*** Opening Exercise data ***

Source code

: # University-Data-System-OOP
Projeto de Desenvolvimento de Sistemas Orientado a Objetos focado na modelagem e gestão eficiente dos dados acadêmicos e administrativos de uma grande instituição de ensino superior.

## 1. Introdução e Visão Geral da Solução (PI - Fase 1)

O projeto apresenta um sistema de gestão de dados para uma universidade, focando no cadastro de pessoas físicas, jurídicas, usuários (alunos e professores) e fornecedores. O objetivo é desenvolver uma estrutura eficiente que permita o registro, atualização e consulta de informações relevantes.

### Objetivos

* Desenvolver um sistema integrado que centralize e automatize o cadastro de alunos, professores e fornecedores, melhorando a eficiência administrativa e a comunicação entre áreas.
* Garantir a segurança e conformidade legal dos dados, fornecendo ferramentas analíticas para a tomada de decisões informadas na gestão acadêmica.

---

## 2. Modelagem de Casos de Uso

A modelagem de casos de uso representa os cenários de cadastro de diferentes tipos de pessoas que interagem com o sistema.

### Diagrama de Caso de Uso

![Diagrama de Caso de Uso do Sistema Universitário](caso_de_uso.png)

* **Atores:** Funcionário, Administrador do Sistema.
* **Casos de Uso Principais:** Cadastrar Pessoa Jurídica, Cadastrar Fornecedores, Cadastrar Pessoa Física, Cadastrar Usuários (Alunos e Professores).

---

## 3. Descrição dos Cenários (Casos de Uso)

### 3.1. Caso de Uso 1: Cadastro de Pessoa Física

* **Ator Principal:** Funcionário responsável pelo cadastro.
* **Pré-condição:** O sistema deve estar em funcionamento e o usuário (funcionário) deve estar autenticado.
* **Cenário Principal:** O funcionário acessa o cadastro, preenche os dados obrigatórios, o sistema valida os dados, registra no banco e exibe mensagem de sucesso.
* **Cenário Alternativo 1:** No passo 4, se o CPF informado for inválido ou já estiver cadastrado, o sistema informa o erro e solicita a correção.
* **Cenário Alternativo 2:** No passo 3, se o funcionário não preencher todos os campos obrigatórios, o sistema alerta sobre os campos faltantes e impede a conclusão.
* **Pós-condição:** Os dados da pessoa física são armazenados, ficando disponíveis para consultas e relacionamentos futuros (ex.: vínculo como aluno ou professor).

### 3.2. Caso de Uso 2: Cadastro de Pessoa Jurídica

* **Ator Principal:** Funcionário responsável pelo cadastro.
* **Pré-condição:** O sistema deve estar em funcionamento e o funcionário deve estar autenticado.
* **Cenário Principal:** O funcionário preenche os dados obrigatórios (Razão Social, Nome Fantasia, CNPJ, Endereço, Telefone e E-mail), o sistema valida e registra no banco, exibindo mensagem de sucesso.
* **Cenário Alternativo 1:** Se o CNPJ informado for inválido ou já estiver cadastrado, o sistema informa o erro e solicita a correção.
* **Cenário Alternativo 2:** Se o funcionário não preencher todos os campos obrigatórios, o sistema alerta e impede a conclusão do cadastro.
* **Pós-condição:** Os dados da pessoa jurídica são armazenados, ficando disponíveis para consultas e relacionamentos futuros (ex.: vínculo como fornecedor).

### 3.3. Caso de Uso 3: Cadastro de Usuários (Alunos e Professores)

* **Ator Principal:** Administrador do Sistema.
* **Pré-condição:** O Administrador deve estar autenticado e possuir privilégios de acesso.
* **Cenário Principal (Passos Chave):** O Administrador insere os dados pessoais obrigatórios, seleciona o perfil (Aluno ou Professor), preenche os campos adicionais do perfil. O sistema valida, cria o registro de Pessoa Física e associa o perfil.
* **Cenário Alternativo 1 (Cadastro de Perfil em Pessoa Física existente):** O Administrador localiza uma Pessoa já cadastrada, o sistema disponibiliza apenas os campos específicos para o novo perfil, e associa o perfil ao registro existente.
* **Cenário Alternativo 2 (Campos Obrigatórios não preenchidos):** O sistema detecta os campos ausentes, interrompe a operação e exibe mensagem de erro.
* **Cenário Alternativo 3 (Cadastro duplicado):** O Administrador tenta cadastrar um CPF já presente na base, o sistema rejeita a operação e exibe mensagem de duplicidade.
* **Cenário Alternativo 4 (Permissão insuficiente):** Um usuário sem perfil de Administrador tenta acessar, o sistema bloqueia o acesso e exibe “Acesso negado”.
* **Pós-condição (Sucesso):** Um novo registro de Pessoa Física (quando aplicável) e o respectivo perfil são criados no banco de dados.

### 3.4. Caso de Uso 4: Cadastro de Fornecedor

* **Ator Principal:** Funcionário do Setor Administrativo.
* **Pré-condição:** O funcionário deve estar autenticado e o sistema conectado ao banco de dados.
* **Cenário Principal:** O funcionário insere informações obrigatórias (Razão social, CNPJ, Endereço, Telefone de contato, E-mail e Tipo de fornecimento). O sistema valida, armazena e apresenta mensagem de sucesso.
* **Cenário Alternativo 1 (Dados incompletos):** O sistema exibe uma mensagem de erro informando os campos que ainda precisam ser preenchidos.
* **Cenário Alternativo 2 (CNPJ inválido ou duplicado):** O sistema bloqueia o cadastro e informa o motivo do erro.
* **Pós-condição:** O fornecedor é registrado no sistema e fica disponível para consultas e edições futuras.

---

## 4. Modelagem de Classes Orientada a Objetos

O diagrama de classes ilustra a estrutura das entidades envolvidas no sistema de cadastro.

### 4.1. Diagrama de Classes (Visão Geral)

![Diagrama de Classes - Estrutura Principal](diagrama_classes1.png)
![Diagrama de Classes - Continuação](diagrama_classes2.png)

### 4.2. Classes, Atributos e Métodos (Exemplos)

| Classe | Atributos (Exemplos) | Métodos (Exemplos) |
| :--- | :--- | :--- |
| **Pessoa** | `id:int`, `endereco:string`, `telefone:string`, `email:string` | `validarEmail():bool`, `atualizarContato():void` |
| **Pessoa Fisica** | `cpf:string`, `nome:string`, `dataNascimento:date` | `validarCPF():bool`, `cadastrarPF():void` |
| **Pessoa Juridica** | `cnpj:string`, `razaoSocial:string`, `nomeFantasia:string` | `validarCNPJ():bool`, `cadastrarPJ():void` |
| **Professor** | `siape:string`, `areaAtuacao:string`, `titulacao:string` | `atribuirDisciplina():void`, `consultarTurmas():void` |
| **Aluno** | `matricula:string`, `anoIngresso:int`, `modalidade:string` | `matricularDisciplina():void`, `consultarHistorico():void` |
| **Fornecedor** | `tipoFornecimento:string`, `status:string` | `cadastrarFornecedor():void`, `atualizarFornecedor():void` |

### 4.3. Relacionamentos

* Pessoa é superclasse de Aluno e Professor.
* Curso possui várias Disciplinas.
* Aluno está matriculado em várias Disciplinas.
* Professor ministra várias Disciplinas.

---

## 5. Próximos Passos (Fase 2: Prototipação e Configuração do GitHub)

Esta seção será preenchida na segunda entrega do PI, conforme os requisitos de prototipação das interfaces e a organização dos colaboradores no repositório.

*** Closing Exercise data ***
*** Opening Exercise data ***

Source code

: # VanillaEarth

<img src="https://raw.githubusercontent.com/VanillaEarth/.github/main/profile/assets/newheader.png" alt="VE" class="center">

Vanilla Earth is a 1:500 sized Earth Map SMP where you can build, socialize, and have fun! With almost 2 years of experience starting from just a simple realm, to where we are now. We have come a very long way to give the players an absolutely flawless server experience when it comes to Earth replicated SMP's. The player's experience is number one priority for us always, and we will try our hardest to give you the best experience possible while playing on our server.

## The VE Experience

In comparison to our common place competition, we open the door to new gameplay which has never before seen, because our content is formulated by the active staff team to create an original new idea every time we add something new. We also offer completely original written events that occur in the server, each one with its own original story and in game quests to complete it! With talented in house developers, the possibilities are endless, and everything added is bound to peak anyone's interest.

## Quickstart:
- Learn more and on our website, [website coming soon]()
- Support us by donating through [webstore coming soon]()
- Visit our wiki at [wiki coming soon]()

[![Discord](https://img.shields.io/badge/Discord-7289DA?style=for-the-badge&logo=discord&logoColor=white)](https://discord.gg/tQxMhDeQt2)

*** Closing Exercise data ***

Task prompt - Take exactly the lines from the one containing "apresenta mensagem de sucesso." through the one containing "precisam ser preenchidos." in the data above, and output them with nothing added.

Answer for this exercise -
* **Cenário Principal:** O funcionário insere informações obrigatórias (Razão social, CNPJ, Endereço, Telefone de contato, E-mail e Tipo de fornecimento). O sistema valida, armazena e apresenta mensagem de sucesso.
* **Cenário Alternativo 1 (Dados incompletos):** O sistema exibe uma mensagem de erro informando os campos que ainda precisam ser preenchidos.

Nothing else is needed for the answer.